Speaking at this week’s Legal Futures Innovation Conference, Howard Sears, a partner at Price Bailey, said the second licence was for probate work being carried out by the accountancy firm – rather than the separate SRA-regulated ABS – as part of its private client service.
However, he said: “We’ve done one or two [probate] matters but it needs developing and it needs a champion to pick it up and make it work.”
The first ABS, specialist employment and HR practice Price Bailey Legal Services, was on course to make £1m in fees by 2020, Mr Sears said. It employs three solicitors, a paralegal, and a legal secretary.
He explained the ABS was currently “not actually making any money” but nevertheless provided “intangible benefits”. He said: “We’ve picked up quite a lot of work for the accounting side of things because we’ve also been able to offer employment law alongside that.”
He said that two-thirds of clients were already involved with the accountancy business while the rest were clients solely of the legal business.
Meanwhile, Clive Rich, chairman of LawBite, an online legal services platform aimed at SMEs, told the session that he had obtained an ABS licence last year because he felt it “would be very reassuring for customers… who are not that used to consuming law online”.
LawBite has obtained backing through crowdfunding three times, mainly because it was faster than locating it elsewhere. Mr Rich said: “We had a very populist message, democratising the law, giving traditional lawyers a bit of a kicking. I felt that would be quite popular on CrowdCube and so it proved.”
Another speaker at the session on non-traditional legal businesses was Stephen Ward, managing director of Clerksroom, the innovative chambers which also arranges mediators and has a large public access portal.
He described client demands as an “ever-increasing problem” as people turned to the Internet to investigate legal remedies before seeking legal advice.
Mr Ward continued: “People are getting much more savvy; they are going on the Internet, they look at [legal information] websites like lawdonut.co.uk, places like that, and they come to us ready armed with what they think they know.”
Clients also shopped around to obtain different quotes before selecting a lawyer. But he also observed that client demands were “probably an opportunity”.
He said that the brand of barristers should be better developed: “With ‘Brand Bar’ you’ve got an instantly recognisable brand worldwide. But [barristers] are not getting together and collaborating and pushing the brand. I think we need to do a lot of that from the barristers’ perspective.”

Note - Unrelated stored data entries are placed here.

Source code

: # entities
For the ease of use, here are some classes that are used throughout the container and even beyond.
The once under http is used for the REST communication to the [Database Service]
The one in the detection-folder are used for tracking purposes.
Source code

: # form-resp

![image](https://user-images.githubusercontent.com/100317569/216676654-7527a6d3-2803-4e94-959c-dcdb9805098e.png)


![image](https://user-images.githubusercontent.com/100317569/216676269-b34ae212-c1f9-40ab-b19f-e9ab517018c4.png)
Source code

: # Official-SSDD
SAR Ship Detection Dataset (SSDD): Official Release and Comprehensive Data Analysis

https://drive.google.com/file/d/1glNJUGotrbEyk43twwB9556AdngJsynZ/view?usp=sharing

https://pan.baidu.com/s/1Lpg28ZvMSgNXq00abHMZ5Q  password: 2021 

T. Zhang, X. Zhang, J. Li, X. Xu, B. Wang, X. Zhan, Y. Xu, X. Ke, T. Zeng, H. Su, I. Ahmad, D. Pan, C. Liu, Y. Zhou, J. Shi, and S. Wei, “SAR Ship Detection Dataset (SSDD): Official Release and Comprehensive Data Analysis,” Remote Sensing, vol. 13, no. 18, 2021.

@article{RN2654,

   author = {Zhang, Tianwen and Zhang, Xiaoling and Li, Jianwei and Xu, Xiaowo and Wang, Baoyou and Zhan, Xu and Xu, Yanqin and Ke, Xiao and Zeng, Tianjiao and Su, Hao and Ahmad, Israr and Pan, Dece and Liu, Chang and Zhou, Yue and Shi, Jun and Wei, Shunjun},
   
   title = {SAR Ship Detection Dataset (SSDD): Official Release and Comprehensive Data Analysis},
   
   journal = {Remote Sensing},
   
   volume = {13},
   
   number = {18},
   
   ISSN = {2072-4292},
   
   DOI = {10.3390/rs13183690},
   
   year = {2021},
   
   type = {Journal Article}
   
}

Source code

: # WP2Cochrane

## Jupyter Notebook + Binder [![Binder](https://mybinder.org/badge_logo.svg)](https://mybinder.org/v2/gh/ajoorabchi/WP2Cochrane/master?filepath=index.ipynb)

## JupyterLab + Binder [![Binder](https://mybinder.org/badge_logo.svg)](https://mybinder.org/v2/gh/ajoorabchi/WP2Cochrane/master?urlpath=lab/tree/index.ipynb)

He said Clerksroom – which in addition to its 72 barristers works with some 200 chambers and a network of 18,000 solicitors – had encountered “enormous” demand for its services. It had stopped marketing using Google’s ‘pay per click’ advertising because “doing the organic stuff, looking at our website, has produced more results and better conversions”, he said.
The business had had some of its initial assumptions challenged: “We knew there was a market but we didn’t know that clients would use the service in the way they are using it. We didn’t realise that they would take so much telephone discussion – we thought we could automate a lot of the processes, but we couldn’t.”
He said the business was having problems with barristers failing to invoice for work done, which was using up resources and required a technological solution to resolve: “Last month we had something like £80,000 sitting in the client account… so we are now focusing quite heavily on the back-end automation of the system.”